• _WORK ORDER_: Each record that follows must be given again without alteration.

• _STORED DATA_:
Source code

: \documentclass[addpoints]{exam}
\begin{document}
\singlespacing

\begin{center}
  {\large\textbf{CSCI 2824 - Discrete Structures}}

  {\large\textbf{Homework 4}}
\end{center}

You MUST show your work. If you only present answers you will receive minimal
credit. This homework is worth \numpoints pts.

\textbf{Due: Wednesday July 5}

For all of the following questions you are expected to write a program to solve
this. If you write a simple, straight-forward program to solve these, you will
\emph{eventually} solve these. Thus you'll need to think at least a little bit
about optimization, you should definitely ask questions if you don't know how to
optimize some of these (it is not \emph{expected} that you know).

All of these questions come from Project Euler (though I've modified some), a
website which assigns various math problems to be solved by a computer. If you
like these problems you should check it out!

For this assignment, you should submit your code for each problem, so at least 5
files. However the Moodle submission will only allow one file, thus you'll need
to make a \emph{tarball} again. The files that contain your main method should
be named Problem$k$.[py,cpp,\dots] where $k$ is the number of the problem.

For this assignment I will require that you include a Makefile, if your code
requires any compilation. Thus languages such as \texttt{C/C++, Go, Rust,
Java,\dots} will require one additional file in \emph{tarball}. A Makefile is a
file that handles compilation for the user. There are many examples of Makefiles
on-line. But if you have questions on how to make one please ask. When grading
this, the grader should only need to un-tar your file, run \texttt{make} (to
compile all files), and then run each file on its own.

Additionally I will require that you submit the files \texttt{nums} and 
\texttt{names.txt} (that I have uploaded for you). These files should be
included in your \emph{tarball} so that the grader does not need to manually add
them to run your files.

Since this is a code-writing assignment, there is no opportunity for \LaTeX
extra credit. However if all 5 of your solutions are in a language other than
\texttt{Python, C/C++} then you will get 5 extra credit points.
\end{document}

• _REPLY TO THE TASK_:
Source code

: \documentclass[addpoints]{exam}
\begin{document}
\singlespacing

\begin{center}
  {\large\textbf{CSCI 2824 - Discrete Structures}}

  {\large\textbf{Homework 4}}
\end{center}

You MUST show your work. If you only present answers you will receive minimal
credit. This homework is worth \numpoints pts.

\textbf{Due: Wednesday July 5}

For all of the following questions you are expected to write a program to solve
this. If you write a simple, straight-forward program to solve these, you will
\emph{eventually} solve these. Thus you'll need to think at least a little bit
about optimization, you should definitely ask questions if you don't know how to
optimize some of these (it is not \emph{expected} that you know).

All of these questions come from Project Euler (though I've modified some), a
website which assigns various math problems to be solved by a computer. If you
like these problems you should check it out!

For this assignment, you should submit your code for each problem, so at least 5
files. However the Moodle submission will only allow one file, thus you'll need
to make a \emph{tarball} again. The files that contain your main method should
be named Problem$k$.[py,cpp,\dots] where $k$ is the number of the problem.

For this assignment I will require that you include a Makefile, if your code
requires any compilation. Thus languages such as \texttt{C/C++, Go, Rust,
Java,\dots} will require one additional file in \emph{tarball}. A Makefile is a
file that handles compilation for the user. There are many examples of Makefiles
on-line. But if you have questions on how to make one please ask. When grading
this, the grader should only need to un-tar your file, run \texttt{make} (to
compile all files), and then run each file on its own.

Additionally I will require that you submit the files \texttt{nums} and 
\texttt{names.txt} (that I have uploaded for you). These files should be
included in your \emph{tarball} so that the grader does not need to manually add
them to run your files.

Since this is a code-writing assignment, there is no opportunity for \LaTeX
extra credit. However if all 5 of your solutions are in a language other than
\texttt{Python, C/C++} then you will get 5 extra credit points.
\end{document}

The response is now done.